WORK TASK:
Using the material below, set down only the line containing "- **Java Development Kit (JDK) 8 or higher**" and the lines after it, unchanged.

== RECORDED DATA ==

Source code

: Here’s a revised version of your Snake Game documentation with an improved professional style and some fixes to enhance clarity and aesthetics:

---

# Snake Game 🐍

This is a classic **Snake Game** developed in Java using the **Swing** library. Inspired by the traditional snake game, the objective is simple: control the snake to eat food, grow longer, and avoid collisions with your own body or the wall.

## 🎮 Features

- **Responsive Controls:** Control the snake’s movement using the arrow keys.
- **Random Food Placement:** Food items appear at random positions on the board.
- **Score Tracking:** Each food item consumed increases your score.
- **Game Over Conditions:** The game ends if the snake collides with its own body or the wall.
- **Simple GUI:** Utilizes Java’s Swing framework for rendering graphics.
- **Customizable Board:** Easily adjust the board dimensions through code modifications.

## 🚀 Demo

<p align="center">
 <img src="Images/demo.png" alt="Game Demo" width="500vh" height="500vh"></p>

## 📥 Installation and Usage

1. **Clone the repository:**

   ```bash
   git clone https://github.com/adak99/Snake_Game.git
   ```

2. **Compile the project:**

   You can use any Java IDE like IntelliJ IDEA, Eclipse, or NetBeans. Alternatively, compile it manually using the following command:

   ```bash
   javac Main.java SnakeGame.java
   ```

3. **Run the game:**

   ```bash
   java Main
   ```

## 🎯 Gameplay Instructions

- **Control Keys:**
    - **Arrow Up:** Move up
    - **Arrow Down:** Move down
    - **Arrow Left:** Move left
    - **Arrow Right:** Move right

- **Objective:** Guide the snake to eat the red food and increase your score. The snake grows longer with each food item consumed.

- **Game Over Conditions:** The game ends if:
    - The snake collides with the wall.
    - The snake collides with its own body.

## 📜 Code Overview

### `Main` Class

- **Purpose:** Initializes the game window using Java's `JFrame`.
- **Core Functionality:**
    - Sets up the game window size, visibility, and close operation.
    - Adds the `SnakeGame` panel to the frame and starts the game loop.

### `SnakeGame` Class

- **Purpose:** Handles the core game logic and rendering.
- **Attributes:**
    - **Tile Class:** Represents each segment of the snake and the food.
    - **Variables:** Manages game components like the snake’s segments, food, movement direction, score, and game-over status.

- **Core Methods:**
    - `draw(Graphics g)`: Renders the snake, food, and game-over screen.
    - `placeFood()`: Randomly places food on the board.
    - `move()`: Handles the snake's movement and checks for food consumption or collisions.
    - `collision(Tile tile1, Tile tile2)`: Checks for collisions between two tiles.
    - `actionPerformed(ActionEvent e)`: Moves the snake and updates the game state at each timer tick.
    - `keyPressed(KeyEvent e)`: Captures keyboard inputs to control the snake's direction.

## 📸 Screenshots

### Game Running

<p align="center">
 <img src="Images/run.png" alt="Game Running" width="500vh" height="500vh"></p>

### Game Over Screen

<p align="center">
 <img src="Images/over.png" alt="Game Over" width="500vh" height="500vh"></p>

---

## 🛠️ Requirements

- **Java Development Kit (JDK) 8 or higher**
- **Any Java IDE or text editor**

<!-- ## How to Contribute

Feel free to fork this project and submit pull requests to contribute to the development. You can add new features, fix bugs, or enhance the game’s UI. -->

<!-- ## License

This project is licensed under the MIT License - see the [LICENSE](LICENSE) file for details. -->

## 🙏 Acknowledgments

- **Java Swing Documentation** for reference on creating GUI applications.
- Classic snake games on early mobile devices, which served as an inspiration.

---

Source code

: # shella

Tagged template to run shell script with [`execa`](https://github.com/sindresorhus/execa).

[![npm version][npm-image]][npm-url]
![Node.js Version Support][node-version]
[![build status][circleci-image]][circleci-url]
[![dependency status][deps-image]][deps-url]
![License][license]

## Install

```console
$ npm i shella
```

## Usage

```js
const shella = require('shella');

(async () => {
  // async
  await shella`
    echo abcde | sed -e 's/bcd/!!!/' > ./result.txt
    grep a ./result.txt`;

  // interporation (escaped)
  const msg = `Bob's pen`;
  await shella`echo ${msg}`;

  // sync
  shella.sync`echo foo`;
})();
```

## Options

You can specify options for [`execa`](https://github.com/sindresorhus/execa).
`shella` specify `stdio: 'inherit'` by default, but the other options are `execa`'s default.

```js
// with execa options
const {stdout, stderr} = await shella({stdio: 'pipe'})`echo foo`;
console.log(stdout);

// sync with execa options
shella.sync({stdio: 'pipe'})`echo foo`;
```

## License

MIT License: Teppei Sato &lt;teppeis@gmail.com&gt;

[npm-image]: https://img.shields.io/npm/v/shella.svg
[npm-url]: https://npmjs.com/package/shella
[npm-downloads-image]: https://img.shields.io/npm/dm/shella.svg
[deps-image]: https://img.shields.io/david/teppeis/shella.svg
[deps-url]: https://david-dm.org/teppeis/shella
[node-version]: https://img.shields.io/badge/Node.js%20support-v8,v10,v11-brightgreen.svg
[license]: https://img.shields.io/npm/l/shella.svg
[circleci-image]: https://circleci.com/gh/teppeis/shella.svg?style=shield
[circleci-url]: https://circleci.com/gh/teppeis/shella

===

RESPONSE BOX:
- **Java Development Kit (JDK) 8 or higher**
- **Any Java IDE or text editor**

<!-- ## How to Contribute

Feel free to fork this project and submit pull requests to contribute to the development. You can add new features, fix bugs, or enhance the game’s UI. -->

<!-- ## License

This project is licensed under the MIT License - see the [LICENSE](LICENSE) file for details. -->

## 🙏 Acknowledgments

- **Java Swing Documentation** for reference on creating GUI applications.
- Classic snake games on early mobile devices, which served as an inspiration.

---

Source code

: # shella

Tagged template to run shell script with [`execa`](https://github.com/sindresorhus/execa).

[![npm version][npm-image]][npm-url]
![Node.js Version Support][node-version]
[![build status][circleci-image]][circleci-url]
[![dependency status][deps-image]][deps-url]
![License][license]

## Install

```console
$ npm i shella
```

## Usage

```js
const shella = require('shella');

(async () => {
  // async
  await shella`
    echo abcde | sed -e 's/bcd/!!!/' > ./result.txt
    grep a ./result.txt`;

  // interporation (escaped)
  const msg = `Bob's pen`;
  await shella`echo ${msg}`;

  // sync
  shella.sync`echo foo`;
})();
```

## Options

You can specify options for [`execa`](https://github.com/sindresorhus/execa).
`shella` specify `stdio: 'inherit'` by default, but the other options are `execa`'s default.

```js
// with execa options
const {stdout, stderr} = await shella({stdio: 'pipe'})`echo foo`;
console.log(stdout);

// sync with execa options
shella.sync({stdio: 'pipe'})`echo foo`;
```

## License

MIT License: Teppei Sato &lt;teppeis@gmail.com&gt;

[npm-image]: https://img.shields.io/npm/v/shella.svg
[npm-url]: https://npmjs.com/package/shella
[npm-downloads-image]: https://img.shields.io/npm/dm/shella.svg
[deps-image]: https://img.shields.io/david/teppeis/shella.svg
[deps-url]: https://david-dm.org/teppeis/shella
[node-version]: https://img.shields.io/badge/Node.js%20support-v8,v10,v11-brightgreen.svg
[license]: https://img.shields.io/npm/l/shella.svg
[circleci-image]: https://circleci.com/gh/teppeis/shella.svg?style=shield
[circleci-url]: https://circleci.com/gh/teppeis/shella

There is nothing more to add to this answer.